And they have the gall and the arrogance to act smarter than everybody else when they are blazing a trail of destruction wherever they go.
And they wake up every day and they keep expanding the trail and digging it even deeper.
Back after this.
Okay, we're going to go to the phones here, folks.
People, as always, lined up since before the program began.
Did you get rid of that idiot that wanted to tell me snurdily that Elena Kagan is more open-minded than Bork?
All right, good.
John in Los Angeles.
Well, it makes sense to start with somebody from L.A. Welcome to the program, sir.
Oh, thank you very much.
Glad to get through finally.
I don't know if you know this, but the things that you're talking about are absolutely true about Los Angeles.
I'm born and raised here, lived here all my life since 66.
And the programs, the things that they've implemented, not only in Los Angeles, but at the legislature in Sacramento, we now have 12.5 million people in Los Angeles.
Only 35% pay taxes.
I mean, I'm sorry, 12.5 million people, LA and L.A. County.
Only 35% pay taxes.
And you wonder why we're in a fiscal mess.
You know, they have these welfare programs for every social service you can think of.
And all the jobs are moving to the city sector.
And the private companies have gone.
I mean, I've seen the Toyota plants close.
I've seen Lieber Brothers close.
I've seen so many industrial plants close.
The Chevy plants have closed that the only thing left is the service sector and the city jobs.
And that's predominantly why I think that we're in the financial mess that we're in.
I've been out to LA a lot.
The country clubs are still open.
Yeah, I mean, for the Hollywood types, but for everybody else, I mean, you know, you look at the mortgage meltdown and everything that's going here, and we try to sell you on the dream that you can still acquire what the Paris Hiltons have.
But guess what?
You've seen what's happening now.
We have probably the second or the first largest foreclosure rate in the country.
The taxes are horrendous.
They can't touch property taxes, but they're going after that.
Sales tax is at 10%.
I mean, my parents didn't even used to pay any state tax back in the 60s and the 50s and all that good stuff.
And here we are paying the highest taxes in the nation, and now we've just become the largest welfare state in the nation.
Yeah, you know, what you're describing here is just like in socialist countries everywhere, there's no middle class anymore.
You have the very poor and the very rich.
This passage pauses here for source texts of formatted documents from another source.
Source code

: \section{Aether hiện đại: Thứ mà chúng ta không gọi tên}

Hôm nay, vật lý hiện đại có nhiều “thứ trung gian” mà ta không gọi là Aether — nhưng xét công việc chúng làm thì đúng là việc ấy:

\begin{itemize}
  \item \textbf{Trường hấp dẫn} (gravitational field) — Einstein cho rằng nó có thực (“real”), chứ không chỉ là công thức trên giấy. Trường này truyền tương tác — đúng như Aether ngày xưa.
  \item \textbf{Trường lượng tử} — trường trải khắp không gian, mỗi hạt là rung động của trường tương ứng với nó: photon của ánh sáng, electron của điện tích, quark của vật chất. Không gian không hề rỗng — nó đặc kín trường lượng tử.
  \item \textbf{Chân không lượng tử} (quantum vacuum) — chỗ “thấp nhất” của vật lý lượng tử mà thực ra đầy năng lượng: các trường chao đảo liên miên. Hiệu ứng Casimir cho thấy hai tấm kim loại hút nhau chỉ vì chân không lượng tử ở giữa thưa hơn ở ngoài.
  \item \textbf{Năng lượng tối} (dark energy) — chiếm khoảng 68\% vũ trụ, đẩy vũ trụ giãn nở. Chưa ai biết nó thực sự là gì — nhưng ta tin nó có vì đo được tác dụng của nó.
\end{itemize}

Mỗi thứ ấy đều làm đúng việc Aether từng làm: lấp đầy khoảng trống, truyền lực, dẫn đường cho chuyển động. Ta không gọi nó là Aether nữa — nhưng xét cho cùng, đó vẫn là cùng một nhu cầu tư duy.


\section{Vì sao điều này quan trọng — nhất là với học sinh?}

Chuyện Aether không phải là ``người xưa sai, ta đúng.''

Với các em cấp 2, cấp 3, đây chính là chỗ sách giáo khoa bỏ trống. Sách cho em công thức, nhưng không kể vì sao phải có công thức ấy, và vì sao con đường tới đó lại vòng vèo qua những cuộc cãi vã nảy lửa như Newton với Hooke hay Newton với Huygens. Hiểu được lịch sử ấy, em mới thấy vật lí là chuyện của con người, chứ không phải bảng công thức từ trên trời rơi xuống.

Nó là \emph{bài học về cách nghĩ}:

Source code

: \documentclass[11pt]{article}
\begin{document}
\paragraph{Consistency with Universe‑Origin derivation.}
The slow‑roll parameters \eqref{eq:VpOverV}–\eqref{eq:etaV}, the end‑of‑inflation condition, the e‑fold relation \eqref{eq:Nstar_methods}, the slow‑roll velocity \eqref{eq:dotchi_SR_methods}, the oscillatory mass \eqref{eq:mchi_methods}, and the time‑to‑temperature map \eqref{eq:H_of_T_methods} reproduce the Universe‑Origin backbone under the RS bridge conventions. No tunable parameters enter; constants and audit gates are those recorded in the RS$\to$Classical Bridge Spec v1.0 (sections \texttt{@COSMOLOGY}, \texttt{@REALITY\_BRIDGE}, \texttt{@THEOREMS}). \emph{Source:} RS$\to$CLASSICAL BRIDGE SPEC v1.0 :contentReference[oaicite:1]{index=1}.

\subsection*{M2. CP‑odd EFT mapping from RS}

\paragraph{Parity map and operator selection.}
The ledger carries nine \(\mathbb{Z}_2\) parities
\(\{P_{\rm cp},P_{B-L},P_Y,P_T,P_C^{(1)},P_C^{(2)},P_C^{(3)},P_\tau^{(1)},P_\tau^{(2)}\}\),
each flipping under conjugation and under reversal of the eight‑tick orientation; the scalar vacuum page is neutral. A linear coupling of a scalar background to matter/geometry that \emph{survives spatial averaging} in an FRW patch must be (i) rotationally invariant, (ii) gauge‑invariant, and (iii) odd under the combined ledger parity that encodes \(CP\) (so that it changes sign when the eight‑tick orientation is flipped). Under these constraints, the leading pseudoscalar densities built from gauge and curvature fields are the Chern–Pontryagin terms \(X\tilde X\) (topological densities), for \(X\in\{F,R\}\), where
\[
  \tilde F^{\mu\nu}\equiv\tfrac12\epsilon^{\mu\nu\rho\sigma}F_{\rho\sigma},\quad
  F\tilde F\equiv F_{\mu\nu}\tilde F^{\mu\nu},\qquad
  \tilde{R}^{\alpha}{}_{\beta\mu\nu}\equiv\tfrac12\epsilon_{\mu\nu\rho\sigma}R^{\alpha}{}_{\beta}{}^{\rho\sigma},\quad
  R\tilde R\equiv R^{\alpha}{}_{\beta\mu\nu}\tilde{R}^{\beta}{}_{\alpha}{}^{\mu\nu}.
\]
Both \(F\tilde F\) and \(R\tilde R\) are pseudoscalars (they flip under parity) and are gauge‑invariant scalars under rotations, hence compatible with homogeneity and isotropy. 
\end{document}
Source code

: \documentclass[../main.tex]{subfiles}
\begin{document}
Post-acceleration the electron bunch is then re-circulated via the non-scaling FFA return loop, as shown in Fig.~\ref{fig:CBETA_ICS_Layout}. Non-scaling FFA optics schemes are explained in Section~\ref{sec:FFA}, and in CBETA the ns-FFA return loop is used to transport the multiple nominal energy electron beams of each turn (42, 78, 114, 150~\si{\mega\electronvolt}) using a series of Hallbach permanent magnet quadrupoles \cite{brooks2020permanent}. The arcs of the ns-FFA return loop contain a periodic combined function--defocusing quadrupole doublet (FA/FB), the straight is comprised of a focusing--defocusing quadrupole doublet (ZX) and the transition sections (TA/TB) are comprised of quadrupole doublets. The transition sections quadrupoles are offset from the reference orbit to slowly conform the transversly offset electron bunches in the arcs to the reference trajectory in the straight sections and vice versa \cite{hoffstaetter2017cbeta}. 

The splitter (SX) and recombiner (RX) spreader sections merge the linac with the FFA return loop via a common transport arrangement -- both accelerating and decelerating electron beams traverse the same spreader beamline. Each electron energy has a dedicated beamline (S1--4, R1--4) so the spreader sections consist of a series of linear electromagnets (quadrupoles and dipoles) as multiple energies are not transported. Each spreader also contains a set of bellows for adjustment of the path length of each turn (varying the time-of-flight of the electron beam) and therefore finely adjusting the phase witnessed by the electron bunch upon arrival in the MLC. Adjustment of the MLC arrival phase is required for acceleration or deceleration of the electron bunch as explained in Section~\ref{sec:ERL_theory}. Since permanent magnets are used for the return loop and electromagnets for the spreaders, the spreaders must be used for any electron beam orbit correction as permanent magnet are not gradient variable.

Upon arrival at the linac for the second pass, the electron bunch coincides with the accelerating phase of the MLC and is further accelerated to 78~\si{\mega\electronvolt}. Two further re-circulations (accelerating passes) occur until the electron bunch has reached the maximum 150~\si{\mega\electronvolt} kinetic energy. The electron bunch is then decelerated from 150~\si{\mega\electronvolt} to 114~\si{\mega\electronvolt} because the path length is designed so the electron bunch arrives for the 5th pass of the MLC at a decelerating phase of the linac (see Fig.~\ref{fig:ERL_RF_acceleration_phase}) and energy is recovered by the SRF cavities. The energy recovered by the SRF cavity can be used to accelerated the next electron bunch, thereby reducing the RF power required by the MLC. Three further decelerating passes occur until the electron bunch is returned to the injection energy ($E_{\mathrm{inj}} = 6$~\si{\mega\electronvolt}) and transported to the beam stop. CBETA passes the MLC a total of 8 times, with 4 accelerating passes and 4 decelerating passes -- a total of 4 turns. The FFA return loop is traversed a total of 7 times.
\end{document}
The bourgeoisie have been cut off.
They don't exist.
Rush, and you're going to laugh at this.
Do you want to know what California considers a rich person as far as when it comes to taxing?
If you make income of over $47,000 a year in California, which is the highest, probably the second or the first highest place to live when it comes to the cost of living, that if you make $48,000 a year or more, you're considered an upper echelon person.
Me and my wife make over $100,000 together, and we barely scrape by just on the cost of food, the cost of gas, the cost of insurance, the cost of everything.
And I think the states like Texas and Florida and other states that don't have state income tax are seeing the mass exodus of people who've been born and raised or who have equity in their homes that are selling them because they're bubbling this market up right now.
Right.
Well, now here's the point of all this.
The point of all this is people say, well, why isn't there a mass exodus in California?
Why don't people leave?
People are.
Taxpayers are leaving.
You heard it.
35% of the people who live in L.A. pay taxes.
So you get the very rich and you have the very poor.
The middle class is gone.
And people don't want to leave.
It's a beautiful place.
People born there love it.
It doesn't matter what part of the state they were born in.
Northern California, Central Valley, Monterey Bay, all of that, down to San Diego and L.A., they love it.
And it's a beautiful place.
The state debt is just out of control.
And I have people say to me, but Rush, I've been hearing my whole life about the national debt, and I've been hearing about all of these things that are going to supposedly result in giant catastrophe, and it never happens.
Well, the reason that it never happened is because we were always attempting to do something about it.
You remember serious efforts at deficit reduction.
In the mid-90s, when the Republicans ran the House of Representatives, we actually did balance the federal budget a couple years.
And we actually did enact welfare reform, which at the time succeeded in getting a lot of people off welfare and back to work.
And it was a good thing.
But still, the left, that's stigmatizing, making people work.
Well, that's easy for you to say.
This country doesn't provide decent paying jobs except in union.
What do you mean make them go to work?
The bottom line is now there's no effort here, no effort at all to stench the believing here.
It's purposely being made worse.
Now, you see what's going on in the European Union.
I don't mean to really harp on this, but whatever you think of Wall Street, whatever you think, would you rather have Barack Obama and anybody in his administration managing your financial portfolio, your retirement, or would you rather have the guys at Goldman Sachs doing it?
Now, you may have been told that you should hate the people at Goldman Sachs, but who would you rather have in charge of growing your money pile?
I damn well would prefer anybody at Goldman Sachs to anybody in this administration.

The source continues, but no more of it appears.